An annular gap is defined between the piston and the inwardly extending portion of the heat shield, so that in this area of high temperatures there is no heat barrier for the boot seal. Another type of heat shield is arranged to be attached to the piston so that in this case the boot seal is protected by the heat shield also in the peripheral zone of the piston. This type has, however, the shortcoming that the heat shield directly engages the friction pad and thus tends to reach high temperatures due to heat conduction from the friction pad (cf. column 1, lines 20 to 25 of the patent in suit).

In addition, the heat shield is attached to the piston such that a large surface area of the heat shield is contacting the piston in a press fit relation, so that heat transferred to the piston is readily transmitted by heat conduction to the large surface area, to further increase the temperature of the heat shield (column 1, lines 30 to 36 of the patent in suit).

4.2. In the light of the above the technical problem underlying the patent in suit may be seen in improving the known device according to document D1 in such a manner that a highly effective heat shielding of the boot seal is achieved while retaining the advantage displayed by this known device concerning the reduced heat transmission to the shield by conduction.

4.3. This problem is in essence solved by the following features stated in the characterising part of Claim 1:

(a) the second portion of the heat shield defines a gripping edge engaging the piston, to carry the heat shield on the piston at a location spaced from the friction element;

(b) the second portion of the heat shield extends angularly from its gripping edge on the piston in a direction away from the friction element.

5. Interpretation of the claim

The Appellant has contended that the above-characterising feature (b) is not clear.

It has already been well established by a number of decisions of the Boards of Appeal, that the question of whether a claim is "clear" can lead to the re-drafting of a claim in opposition proceedings only if the patent proprietor has made amendments referred to in Article 102(3). Otherwise, the claim should be understood as it stands having regard, if necessary, to the description and drawings (see in particular Decision T 23/86, OJ EPO 1987, 316). In this respect Article 69 stipulates in its protocol that the description and the drawings may be inter alia employed "for the purpose of resolving an ambiguity found on the claims".

In particular at column 3, lines 34 to 37 of the patent in suit, it is specified that the gripping edge of the second portion is the only part of the heat shield which engages the piston in order to minimize heat transfer to the heat shield via conduction. This necessarily implies that the angle defined between the second portion and the periphery of the piston cannot be equal to 0°. The angle which is depicted on the drawings is an acute angle of about 45°. Thus, it is only the edge of the second portion and not the whole surface area of the second portion which engages the piston.

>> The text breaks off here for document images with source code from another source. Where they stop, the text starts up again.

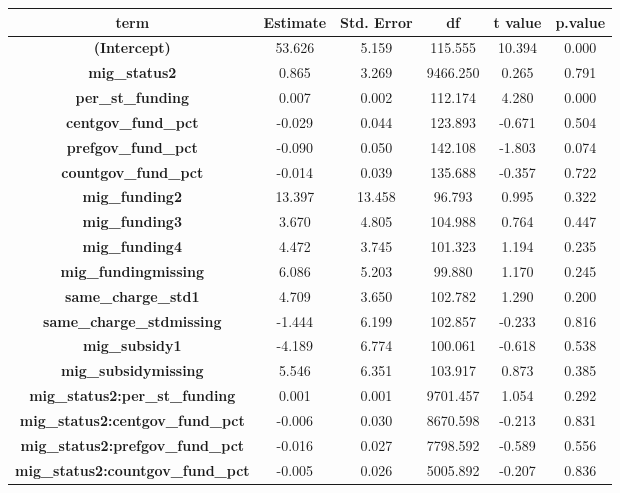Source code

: \documentclass[
  man,
  floatsintext,
  longtable,
  nolmodern,
  notxfonts,
  notimes,
  colorlinks=true,linkcolor=blue,citecolor=blue,urlcolor=blue]{apa7}
\begin{document}
\begin{table}

{\caption{{The effect of education funding on average Mathematics exam
scores differences within
schools}{\label{tbl-math-achivement-comparison}}}
\vspace{-20pt}}

\begingroup\fontsize{10}{12}\selectfont

\begin{longtable*}[t]{>{}cccccc}
\toprule
term & Estimate & Std. Error & df & t value & p.value\\
\midrule
\textbf{(Intercept)} & 53.626 & 5.159 & 115.555 & 10.394 & 0.000\\
\textbf{mig\_status2} & 0.865 & 3.269 & 9466.250 & 0.265 & 0.791\\
\textbf{per\_st\_funding} & 0.007 & 0.002 & 112.174 & 4.280 & 0.000\\
\textbf{centgov\_fund\_pct} & -0.029 & 0.044 & 123.893 & -0.671 & 0.504\\
\textbf{prefgov\_fund\_pct} & -0.090 & 0.050 & 142.108 & -1.803 & 0.074\\
\addlinespace
\textbf{countgov\_fund\_pct} & -0.014 & 0.039 & 135.688 & -0.357 & 0.722\\
\textbf{mig\_funding2} & 13.397 & 13.458 & 96.793 & 0.995 & 0.322\\
\textbf{mig\_funding3} & 3.670 & 4.805 & 104.988 & 0.764 & 0.447\\
\textbf{mig\_funding4} & 4.472 & 3.745 & 101.323 & 1.194 & 0.235\\
\textbf{mig\_fundingmissing} & 6.086 & 5.203 & 99.880 & 1.170 & 0.245\\
\addlinespace
\textbf{same\_charge\_std1} & 4.709 & 3.650 & 102.782 & 1.290 & 0.200\\
\textbf{same\_charge\_stdmissing} & -1.444 & 6.199 & 102.857 & -0.233 & 0.816\\
\textbf{mig\_subsidy1} & -4.189 & 6.774 & 100.061 & -0.618 & 0.538\\
\textbf{mig\_subsidymissing} & 5.546 & 6.351 & 103.917 & 0.873 & 0.385\\
\textbf{mig\_status2:per\_st\_funding} & 0.001 & 0.001 & 9701.457 & 1.054 & 0.292\\
\addlinespace
\textbf{mig\_status2:centgov\_fund\_pct} & -0.006 & 0.030 & 8670.598 & -0.213 & 0.831\\
\textbf{mig\_status2:prefgov\_fund\_pct} & -0.016 & 0.027 & 7798.592 & -0.589 & 0.556\\
\textbf{mig\_status2:countgov\_fund\_pct} & -0.005 & 0.026 & 5005.892 & -0.207 & 0.836\\

\end{longtable*}
\end{table}
\end{document}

Reference is also made to the background part of the patent in suit, where the attachment of the heat shield on the piston by a "large surface area" was considered as a drawback in regard of the resulting elevated heat conduction.

6. Inventive step

6.1. There is no disclosure or suggestion in the cited prior art documents of a heat shield mounted on the piston such that the only part which engages the piston is the peripheral gripping edge, that is to say almost a linear area, in order to minimize transmission of heat to the heat shield via conductivity:

6.2. As it is evident from column 3, lines 41 to 53, and Figure 2 of the US-version of document D3 a "cap (92)" i.e. a body having a top wall and a skirt (96), is arranged to be attached to the front end of the piston. The cap is said to be provided with an "annular shield" extending radially therefrom to shield the boot seal from the baking plate of the friction pad. The annular shield hence forms a part of the cap. The skirt (96) is not inclined to the piston but its whole surface area is contacting the piston, so that heat transferred to the piston is readily transmitted to the heat shield through this large area.

In addition, the top wall of the cap which covers the front end of the piston is contacting the backing plate of the friction element upon brake application and is thus heated to high temperatures. This thermal energy is transmitted by heat conduction to the heat shield to further increase its temperature.

Furthermore, this document recommends a more complicated and costly way of attaching a heat shield on the piston and cannot lead to the simple solution claimed in the patent in suit.

6.3. Document D2 teaches the attachment of the heat shield to the front end of the piston so that the heat shield tends to reach high temperature due to heat conduction from the friction pad, upon brake application. Thus this teaching cannot lead in any way to the solution of Claim 1.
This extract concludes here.